- Classification: Division I
- Season: 2018–19
- Teams: 11
- Site: Campus sites (first round) #1 and #2 seeds (quarterfinals and semifinals) Highest remaining seed (championship)
- Champions: Radford (10th title)
- Winning coach: Mike McGuire (1st title)

= 2019 Big South Conference women's basketball tournament =

The 2019 Big South women's basketball tournament was the postseason women's basketball tournament that ended the 2018–19 season of the Big South Conference. It was held March 12 through March 17, 2019, at various campus sites. Radford won the conference tournament championship game over the Campbell Lady Camels, 57–45, to receive the conference's automatic bid to the NCAA tournament.

== Sites ==
The first round was played at campus sites at the home of the higher seed. The quarterfinals and semifinals were played at #1 and #2 seeds. The championship game was held at the home arena of the higher surviving seed.

==Seeds==
All 11 conference teams were eligible for the tournament. The top five teams received a first-round bye. Teams were seeded by record within the conference, with a tiebreaker system to seed teams with identical conference records.
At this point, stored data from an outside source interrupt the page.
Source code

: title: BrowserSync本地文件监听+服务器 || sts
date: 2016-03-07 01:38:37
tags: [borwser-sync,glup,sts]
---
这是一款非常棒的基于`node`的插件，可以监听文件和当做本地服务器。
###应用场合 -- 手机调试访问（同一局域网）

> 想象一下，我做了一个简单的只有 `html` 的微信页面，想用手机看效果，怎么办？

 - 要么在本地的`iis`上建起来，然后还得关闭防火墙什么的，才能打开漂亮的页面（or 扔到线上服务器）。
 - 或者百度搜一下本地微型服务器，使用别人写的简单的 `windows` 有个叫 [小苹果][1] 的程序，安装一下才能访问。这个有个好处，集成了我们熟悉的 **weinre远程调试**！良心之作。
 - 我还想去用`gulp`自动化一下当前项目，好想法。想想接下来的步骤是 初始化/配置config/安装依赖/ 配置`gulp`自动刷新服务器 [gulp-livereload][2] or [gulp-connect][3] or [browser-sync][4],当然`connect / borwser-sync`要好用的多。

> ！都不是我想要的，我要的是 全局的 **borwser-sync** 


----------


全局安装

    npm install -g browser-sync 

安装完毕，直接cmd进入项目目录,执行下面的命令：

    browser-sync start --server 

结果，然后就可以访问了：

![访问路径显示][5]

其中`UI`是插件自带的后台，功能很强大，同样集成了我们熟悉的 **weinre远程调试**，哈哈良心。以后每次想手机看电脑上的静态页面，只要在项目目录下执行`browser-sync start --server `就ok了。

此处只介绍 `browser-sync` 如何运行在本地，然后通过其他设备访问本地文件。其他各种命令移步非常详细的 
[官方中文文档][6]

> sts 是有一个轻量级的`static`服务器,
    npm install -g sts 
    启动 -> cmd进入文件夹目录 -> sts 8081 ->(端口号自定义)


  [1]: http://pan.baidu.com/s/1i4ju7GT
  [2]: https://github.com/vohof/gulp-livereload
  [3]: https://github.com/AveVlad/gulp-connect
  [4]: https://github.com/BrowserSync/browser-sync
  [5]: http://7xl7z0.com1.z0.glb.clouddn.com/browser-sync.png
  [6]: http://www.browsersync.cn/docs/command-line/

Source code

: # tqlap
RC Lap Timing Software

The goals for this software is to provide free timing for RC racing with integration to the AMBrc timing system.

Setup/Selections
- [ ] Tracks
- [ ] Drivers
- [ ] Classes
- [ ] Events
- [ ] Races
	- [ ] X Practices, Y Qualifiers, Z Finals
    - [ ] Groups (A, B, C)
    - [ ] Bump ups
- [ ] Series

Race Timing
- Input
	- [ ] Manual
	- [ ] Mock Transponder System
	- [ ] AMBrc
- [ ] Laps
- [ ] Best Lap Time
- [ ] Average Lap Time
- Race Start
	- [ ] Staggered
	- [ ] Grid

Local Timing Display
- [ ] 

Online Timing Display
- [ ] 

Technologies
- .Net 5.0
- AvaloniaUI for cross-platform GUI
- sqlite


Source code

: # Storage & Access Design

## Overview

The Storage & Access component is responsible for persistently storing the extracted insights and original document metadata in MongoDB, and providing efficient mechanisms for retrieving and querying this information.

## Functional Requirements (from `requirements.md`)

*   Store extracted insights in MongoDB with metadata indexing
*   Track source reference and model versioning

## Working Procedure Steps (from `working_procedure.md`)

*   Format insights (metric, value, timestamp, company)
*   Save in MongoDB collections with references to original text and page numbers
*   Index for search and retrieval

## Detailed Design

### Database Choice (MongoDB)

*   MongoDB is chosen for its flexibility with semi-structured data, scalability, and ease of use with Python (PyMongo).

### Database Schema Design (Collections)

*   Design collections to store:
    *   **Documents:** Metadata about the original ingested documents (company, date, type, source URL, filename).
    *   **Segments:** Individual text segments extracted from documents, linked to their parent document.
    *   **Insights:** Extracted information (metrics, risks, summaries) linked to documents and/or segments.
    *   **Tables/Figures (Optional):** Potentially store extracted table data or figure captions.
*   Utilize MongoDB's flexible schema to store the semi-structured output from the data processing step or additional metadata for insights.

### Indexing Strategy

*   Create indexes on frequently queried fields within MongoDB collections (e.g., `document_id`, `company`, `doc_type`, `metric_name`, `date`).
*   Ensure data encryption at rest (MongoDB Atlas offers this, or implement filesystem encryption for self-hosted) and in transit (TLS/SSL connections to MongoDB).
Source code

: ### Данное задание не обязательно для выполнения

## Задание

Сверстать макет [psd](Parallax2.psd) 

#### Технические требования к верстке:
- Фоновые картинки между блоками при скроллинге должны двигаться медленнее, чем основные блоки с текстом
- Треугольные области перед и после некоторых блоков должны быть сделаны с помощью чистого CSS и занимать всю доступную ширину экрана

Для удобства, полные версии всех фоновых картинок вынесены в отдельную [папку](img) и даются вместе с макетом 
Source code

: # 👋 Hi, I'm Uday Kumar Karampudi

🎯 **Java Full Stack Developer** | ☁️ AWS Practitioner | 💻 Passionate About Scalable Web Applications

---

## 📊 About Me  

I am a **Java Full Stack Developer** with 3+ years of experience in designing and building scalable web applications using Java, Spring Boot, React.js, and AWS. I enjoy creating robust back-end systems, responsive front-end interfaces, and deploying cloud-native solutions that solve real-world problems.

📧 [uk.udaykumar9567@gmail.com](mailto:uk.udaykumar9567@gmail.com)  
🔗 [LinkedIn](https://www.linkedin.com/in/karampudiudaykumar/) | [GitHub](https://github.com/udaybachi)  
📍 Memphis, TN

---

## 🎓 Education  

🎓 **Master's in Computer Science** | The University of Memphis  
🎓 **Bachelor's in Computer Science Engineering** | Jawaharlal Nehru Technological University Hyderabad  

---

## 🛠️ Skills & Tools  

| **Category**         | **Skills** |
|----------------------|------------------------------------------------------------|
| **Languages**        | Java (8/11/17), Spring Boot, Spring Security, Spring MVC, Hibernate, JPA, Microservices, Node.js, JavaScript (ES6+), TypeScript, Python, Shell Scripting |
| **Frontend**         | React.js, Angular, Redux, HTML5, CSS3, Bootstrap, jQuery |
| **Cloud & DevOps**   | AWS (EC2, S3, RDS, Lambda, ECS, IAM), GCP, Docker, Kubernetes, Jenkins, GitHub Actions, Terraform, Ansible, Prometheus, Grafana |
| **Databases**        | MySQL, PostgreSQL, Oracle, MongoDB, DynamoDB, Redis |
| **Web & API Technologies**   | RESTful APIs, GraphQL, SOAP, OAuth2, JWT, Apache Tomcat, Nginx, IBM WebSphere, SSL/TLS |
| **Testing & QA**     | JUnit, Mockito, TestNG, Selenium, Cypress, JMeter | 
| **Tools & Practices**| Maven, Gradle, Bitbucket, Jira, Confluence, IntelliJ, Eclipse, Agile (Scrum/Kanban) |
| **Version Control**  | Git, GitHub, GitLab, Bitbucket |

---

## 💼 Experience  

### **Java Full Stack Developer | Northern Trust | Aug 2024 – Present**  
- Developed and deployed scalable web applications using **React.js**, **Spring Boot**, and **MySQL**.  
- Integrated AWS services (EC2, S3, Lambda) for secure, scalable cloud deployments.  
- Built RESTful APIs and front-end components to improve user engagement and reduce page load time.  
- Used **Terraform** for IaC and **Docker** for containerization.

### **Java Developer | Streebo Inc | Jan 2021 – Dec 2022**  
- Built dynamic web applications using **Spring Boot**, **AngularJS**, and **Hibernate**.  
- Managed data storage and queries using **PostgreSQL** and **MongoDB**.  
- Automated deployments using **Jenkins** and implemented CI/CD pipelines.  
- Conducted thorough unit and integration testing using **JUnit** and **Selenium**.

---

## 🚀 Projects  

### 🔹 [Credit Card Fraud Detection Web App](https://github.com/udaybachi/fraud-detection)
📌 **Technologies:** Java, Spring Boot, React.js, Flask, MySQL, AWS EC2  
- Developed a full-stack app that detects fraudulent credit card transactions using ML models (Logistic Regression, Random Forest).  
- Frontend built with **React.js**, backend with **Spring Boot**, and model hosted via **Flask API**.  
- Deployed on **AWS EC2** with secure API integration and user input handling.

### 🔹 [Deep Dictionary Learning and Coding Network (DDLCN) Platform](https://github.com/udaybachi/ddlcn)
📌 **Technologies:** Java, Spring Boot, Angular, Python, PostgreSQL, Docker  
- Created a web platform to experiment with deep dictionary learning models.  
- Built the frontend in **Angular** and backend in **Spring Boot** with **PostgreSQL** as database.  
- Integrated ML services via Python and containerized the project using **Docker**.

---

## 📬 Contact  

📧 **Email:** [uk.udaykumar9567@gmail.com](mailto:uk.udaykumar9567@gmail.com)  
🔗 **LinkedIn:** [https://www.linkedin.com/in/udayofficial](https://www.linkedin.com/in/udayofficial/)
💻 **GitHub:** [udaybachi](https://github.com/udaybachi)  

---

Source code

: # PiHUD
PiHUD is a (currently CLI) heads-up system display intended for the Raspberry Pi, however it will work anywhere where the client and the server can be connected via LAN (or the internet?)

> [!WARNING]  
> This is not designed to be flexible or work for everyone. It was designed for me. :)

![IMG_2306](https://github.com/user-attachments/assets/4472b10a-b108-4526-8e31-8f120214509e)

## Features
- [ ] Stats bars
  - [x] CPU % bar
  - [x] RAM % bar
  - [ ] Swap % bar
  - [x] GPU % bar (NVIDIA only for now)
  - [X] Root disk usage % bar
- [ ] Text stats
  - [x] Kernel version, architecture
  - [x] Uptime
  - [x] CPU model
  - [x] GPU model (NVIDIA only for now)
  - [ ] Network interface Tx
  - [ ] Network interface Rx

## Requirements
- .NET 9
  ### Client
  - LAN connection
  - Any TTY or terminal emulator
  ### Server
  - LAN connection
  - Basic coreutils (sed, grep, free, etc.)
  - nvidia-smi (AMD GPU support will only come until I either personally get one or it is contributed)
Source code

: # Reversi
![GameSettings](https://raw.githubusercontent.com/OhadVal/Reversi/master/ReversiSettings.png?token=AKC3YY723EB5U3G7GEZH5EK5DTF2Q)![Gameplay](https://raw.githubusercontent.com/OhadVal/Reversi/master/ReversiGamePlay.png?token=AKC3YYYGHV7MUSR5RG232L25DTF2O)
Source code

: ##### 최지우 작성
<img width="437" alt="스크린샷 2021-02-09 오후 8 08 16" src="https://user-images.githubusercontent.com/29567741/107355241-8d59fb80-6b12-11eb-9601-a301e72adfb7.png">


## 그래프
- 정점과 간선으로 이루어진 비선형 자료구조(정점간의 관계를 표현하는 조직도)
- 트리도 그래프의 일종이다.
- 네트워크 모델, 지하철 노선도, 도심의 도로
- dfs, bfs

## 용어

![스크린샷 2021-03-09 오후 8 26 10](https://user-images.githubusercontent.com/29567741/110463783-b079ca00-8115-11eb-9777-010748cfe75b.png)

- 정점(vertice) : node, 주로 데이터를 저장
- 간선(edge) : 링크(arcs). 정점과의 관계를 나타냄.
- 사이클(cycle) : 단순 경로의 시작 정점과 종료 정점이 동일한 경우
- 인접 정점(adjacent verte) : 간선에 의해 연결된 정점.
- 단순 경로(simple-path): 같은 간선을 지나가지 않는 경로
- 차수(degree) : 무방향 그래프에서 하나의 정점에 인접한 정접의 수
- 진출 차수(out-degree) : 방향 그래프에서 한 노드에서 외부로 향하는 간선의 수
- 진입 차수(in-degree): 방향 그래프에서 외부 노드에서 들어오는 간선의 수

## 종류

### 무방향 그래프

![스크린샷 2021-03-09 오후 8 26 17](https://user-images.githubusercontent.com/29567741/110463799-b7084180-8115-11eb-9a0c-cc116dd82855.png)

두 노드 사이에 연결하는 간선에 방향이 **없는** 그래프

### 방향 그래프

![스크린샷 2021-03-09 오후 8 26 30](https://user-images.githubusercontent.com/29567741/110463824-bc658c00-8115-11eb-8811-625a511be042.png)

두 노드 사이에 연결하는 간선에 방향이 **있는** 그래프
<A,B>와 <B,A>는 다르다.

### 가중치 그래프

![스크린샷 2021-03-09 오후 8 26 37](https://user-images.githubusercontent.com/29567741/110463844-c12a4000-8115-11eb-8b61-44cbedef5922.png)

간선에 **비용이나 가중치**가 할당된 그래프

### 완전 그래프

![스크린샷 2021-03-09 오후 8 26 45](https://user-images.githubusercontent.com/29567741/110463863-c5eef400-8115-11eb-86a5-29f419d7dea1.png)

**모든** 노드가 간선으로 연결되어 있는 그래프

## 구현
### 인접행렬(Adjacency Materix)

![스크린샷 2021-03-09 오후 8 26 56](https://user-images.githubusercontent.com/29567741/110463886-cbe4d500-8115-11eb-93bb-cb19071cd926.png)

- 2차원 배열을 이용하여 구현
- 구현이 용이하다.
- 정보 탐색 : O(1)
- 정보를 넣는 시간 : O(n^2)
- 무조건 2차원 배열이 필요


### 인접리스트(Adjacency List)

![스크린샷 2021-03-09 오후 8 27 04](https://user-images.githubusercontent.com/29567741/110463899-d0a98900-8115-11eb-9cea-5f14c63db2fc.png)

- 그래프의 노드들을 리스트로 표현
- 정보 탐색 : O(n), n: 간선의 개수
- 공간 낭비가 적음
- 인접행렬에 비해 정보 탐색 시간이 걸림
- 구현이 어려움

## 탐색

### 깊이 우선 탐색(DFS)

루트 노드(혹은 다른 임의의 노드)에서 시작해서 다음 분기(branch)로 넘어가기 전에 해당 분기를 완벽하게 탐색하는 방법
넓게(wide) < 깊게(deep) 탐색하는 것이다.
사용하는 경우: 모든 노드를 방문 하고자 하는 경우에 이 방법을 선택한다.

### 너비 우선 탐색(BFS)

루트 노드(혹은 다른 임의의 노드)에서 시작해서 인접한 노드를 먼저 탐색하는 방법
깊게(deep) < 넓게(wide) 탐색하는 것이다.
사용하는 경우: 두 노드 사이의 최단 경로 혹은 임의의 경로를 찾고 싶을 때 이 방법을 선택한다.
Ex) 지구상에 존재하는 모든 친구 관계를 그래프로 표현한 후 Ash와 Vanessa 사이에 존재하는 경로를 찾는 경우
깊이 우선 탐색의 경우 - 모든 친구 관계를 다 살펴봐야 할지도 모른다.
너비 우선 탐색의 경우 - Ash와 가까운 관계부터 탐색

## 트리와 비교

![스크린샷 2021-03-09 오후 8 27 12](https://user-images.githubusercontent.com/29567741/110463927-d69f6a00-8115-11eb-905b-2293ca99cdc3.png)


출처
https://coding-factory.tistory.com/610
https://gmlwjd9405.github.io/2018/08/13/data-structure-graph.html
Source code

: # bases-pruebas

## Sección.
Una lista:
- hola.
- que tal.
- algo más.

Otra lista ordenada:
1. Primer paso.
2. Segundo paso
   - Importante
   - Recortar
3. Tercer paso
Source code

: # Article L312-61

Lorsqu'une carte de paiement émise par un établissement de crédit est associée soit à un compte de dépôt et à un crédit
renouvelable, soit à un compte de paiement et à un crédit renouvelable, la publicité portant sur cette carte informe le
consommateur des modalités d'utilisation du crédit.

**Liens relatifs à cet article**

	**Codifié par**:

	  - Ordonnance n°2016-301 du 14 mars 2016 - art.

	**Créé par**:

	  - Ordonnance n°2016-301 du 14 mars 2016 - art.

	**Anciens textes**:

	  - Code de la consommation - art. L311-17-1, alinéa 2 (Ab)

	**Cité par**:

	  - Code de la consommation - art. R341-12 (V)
| Seed | School | Conference | Overall | Tiebreaker |
| 1 | Radford | 17–1 | 23–6 |  |
| 2 | High Point | 15–3 | 22–7 |  |
| 3 | Hampton | 12–6 | 16–13 |  |
| 4 | UNC Asheville | 11–7 | 16–13 |  |
| 5 | Gardner–Webb | 10–8 | 16–14 | 1–0 vs. UNCA |
| 6 | Campbell | 10–8 | 18–11 | 1–1 vs. UNCA |
| 7 | Charleston Southern | 9–9 | 12–17 |  |
| 8 | Winthrop | 6–12 | 10–19 |  |
| 9 | Presbyterian | 4–14 | 6–23 |  |
| 10 | USC Upstate | 3–15 | 7–22 |  |
| 11 | Longwood | 2–16 | 3–25 |  |
‡ – Big South regular season champion. Overall records are as of the end of the regular season.

==Schedule==

Game: Time*; Matchup^{#}; Television; Attendance
First round - Tuesday, March 12 Campus sites
1: 7:00 pm; No. 10 USC Upstate at No. 7 Charleston Southern; ESPN3
2: 7:00 pm; No. 11 Longwood at No. 6 Campbell
3: 7:00 pm; No. 9 Presbyterian at No. 8 Winthrop
Quarterfinals - Thursday, March 14 at #1 and #2 seeds
4: 6:00 pm; No. 9 Presbyterian vs. No. 1 Radford; ESPN3
5: 8:00 pm; No. 5 Gardner–Webb vs. No. 4 UNC Asheville
6: 6:00 pm; No. 7 Charleston Southern vs. No. 2 High Point
7: 8:00 pm; No. 6 Campbell vs. No. 3 Hampton
Semifinals - Friday, March 15 at #1 and #2 seeds
8: 6:00 pm; No. 4 UNC Asheville vs. No. 1 Radford; ESPN+
9: 8:00 pm; No. 6 Campbell vs. No. 7 Charleston Southern
Championship - Sunday, March 17 at Highest Remaining Seed
10: 2:00 pm; No. 6 Campbell vs. No. 1 Radford; ESPN+
*Game times in ET. Rankings denote tournament seeding.